As for his 3-point numbers, that’s harder to get a better read. In a vacuum, he went a combined 0-12 from deep playing EYBL in ’21 and ’22 and made just eight 3-pointers across his final two seasons of high school — four apiece. There just isn’t a great sample size of Bradshaw as a long-range sniper yet.
Who is he as a player?
If you were to look from his torso up on jump shots, you’d have no idea it fit a 7-foot-1 body. The mechanics are so fluid and sound for a player his size. And that has translated to free-throw and mid-range efficiency. We’re just waiting for that to extend beyond the arc on a consistent basis.
It’s one of those things where you just have to trust the eye test with Bradshaw. His game is expanding. Starting as a back-to-basket big limited to layups and dunks around the rim with the occasional jump hook, he’s now wildly comfortable as a face-up specialist. He’ll lift for mid-range jumpers or pump fake and drive for vicious slams — he’s also an athlete. One- or two-dribble pull-ups, turnarounds and fadeaways both out of the low and high posts, he’s got it all in his bag. With a 7-4 wingspan and similarly long legs and strides, he makes up a ton of ground quickly and efficiently. He’s a surprisingly fluid mover.
With that comes a finesse game, even at 226 pounds in Lexington (he came in at 210). Bradshaw was known for battling in high school and AAU, but lacked core strength and got bumped off his spots easily. He’s certainly not a bruiser. That shouldn’t be expected to change at Kentucky.

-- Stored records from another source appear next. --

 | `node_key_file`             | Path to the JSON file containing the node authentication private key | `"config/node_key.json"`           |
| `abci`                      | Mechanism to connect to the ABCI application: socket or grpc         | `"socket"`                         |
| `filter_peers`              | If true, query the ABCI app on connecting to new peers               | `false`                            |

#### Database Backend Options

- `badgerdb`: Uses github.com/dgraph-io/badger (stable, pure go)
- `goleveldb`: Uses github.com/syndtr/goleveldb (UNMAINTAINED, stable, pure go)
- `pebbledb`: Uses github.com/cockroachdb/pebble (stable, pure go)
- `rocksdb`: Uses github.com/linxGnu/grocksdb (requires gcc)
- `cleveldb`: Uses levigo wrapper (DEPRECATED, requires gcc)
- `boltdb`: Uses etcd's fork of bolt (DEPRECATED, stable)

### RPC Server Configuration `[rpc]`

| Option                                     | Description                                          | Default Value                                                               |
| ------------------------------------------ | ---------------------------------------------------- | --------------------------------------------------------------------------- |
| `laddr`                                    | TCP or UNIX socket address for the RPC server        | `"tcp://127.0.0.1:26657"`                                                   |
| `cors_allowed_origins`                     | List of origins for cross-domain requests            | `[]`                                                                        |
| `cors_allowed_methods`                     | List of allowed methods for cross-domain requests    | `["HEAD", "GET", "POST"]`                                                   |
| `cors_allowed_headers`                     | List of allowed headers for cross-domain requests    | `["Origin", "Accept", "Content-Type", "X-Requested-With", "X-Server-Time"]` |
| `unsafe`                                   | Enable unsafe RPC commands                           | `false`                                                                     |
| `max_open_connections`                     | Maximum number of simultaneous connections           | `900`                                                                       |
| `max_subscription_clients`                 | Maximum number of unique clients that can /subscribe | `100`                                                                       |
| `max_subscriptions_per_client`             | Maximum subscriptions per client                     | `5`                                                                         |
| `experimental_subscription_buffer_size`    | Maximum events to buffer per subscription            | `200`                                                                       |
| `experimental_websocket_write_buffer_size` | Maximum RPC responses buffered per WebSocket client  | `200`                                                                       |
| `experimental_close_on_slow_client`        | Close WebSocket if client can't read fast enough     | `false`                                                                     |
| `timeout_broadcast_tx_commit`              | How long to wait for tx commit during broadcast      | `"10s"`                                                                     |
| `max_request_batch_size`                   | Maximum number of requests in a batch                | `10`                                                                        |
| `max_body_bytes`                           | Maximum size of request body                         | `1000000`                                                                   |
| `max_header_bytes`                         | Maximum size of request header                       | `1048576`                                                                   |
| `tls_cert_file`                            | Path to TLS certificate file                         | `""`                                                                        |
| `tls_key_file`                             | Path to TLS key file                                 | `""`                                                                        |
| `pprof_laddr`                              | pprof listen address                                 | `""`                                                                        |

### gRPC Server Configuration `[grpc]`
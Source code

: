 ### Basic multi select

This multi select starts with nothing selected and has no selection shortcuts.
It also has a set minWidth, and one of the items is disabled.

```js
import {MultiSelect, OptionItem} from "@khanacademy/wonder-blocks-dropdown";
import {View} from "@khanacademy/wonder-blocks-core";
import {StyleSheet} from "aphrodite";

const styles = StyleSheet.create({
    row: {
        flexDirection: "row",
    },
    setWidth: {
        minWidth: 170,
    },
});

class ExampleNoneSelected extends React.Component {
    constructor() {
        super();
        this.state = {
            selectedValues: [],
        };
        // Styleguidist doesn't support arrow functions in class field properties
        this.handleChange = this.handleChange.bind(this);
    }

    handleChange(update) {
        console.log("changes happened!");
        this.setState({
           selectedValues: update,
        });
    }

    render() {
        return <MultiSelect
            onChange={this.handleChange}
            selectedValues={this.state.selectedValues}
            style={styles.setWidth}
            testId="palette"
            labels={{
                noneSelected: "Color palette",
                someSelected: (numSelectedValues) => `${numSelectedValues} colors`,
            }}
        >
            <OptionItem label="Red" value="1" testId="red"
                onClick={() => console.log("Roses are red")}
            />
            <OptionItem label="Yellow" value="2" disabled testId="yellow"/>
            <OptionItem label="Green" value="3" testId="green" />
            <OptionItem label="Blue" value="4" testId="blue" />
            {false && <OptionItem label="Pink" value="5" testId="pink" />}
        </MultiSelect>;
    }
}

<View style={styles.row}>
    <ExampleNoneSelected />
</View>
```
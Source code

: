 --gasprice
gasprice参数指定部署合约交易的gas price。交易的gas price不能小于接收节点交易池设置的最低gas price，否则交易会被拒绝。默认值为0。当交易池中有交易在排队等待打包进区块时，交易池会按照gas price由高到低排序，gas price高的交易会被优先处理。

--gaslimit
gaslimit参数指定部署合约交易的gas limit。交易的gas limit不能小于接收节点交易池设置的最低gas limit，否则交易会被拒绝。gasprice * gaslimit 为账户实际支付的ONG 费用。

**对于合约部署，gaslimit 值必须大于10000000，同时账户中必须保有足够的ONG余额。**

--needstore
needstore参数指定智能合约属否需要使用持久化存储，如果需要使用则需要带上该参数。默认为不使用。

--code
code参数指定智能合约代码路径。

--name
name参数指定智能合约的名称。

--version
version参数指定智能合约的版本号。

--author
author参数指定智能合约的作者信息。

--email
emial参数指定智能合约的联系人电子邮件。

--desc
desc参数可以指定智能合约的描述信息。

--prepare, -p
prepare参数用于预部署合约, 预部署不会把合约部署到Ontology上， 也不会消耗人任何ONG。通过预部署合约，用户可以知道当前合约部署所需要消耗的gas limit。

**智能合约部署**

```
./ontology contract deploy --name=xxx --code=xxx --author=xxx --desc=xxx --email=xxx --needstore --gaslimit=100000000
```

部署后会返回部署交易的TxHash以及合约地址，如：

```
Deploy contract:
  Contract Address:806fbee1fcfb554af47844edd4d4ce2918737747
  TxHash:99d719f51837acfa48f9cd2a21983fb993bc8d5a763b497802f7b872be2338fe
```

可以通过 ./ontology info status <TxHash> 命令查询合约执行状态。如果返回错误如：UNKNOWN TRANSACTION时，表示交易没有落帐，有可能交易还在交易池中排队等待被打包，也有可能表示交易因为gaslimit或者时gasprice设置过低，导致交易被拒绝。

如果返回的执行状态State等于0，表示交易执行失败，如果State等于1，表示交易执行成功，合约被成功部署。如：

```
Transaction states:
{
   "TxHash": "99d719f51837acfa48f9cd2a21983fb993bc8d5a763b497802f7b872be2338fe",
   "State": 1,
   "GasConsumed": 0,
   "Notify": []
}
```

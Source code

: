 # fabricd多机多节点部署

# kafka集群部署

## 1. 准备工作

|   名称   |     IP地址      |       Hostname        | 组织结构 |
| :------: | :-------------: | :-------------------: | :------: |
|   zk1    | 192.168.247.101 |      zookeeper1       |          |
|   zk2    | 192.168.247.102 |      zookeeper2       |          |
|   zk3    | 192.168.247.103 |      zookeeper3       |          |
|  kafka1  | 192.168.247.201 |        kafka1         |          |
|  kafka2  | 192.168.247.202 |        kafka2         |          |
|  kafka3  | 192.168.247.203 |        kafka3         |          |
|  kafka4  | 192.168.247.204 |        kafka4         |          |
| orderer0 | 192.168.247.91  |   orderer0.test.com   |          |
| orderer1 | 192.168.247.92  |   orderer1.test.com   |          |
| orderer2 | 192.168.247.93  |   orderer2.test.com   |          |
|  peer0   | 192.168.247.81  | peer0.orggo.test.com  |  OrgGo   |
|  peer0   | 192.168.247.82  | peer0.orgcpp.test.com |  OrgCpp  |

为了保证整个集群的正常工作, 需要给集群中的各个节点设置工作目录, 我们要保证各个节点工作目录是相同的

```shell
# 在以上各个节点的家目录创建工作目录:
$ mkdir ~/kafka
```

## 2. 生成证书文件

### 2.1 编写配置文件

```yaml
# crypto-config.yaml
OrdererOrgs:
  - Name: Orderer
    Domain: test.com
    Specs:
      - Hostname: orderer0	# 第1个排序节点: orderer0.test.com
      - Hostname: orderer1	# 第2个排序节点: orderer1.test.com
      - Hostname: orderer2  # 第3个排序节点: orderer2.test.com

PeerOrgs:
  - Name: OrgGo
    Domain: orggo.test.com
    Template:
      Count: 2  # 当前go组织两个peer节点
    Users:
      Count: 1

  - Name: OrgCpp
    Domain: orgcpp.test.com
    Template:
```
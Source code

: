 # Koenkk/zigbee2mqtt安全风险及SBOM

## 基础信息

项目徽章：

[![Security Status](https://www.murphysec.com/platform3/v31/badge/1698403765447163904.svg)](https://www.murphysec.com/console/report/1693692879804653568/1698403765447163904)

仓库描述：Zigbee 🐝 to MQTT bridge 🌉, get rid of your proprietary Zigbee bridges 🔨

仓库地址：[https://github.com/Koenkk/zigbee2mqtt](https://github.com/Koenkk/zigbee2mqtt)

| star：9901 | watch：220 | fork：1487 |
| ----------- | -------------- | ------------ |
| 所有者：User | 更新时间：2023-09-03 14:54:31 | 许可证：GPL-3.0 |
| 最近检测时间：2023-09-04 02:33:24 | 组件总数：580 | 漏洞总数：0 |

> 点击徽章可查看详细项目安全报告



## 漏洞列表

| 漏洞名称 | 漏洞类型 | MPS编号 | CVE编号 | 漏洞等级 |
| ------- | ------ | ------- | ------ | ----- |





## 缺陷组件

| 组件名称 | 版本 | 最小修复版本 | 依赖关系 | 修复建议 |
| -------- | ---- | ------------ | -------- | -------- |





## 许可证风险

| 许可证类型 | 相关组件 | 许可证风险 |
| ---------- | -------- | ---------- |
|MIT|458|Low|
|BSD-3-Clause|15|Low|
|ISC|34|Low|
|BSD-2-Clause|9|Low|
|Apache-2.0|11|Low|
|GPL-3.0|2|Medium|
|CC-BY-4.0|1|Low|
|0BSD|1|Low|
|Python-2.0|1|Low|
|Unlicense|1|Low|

His counting numbers also looked great as a rim protector, but that can be a bit deceiving, too. Gangly, he flails his arms a bit with high-risk, high-reward block attempts that can lead to foul trouble.
How does he fit?
Short and sweet: Bradshaw fits incredibly well. Look, Kentucky doesn’t need a plodding anchor in the post. That would go against this team’s identity completely. Where they’ve struggled with length and rebounding, the Wildcats have made up for it with offensive versatility. With Bradshaw, you’re adding the former without sacrificing the latter.
The 7-foot-1 forward is going to be a plug-and-play complementary piece alongside and staggering minutes with Tre Mitchell. This system will not change with Bradshaw on the floor either way. He will, however, add a lob threat and clean-up specialist that has been missing up to this point. Mitchell may be the better facilitator with a superior feel, but Bradshaw is the better athlete, interior presence and a solid playmaker in his own right. Both players can put the ball on the floor and take and make shots.
And don’t discount Bradshaw’s chemistry with DJ Wagner, either. Those two played off of each other extremely well throughout high school and on the EYBL circuit — that’s why they wanted to team up in Lexington in the first place. Bradshaw will make Wagner’s life easier as a safety net lob presence, and vice versa. Accounting for the 7-footer means you’re giving the dynamic guard more runway to work with as he gets downhill and finds space.
Above all else, Calipari isn’t lying when he says Bradshaw is another basketball player who can pass, dribble and shoot. He is. You’re not shoving a round peg in a square hole here stylistically. The dribble-drive isn’t going anywhere and five-out looks will continue.
It’ll just be a 7-foot-1 guy executing it now.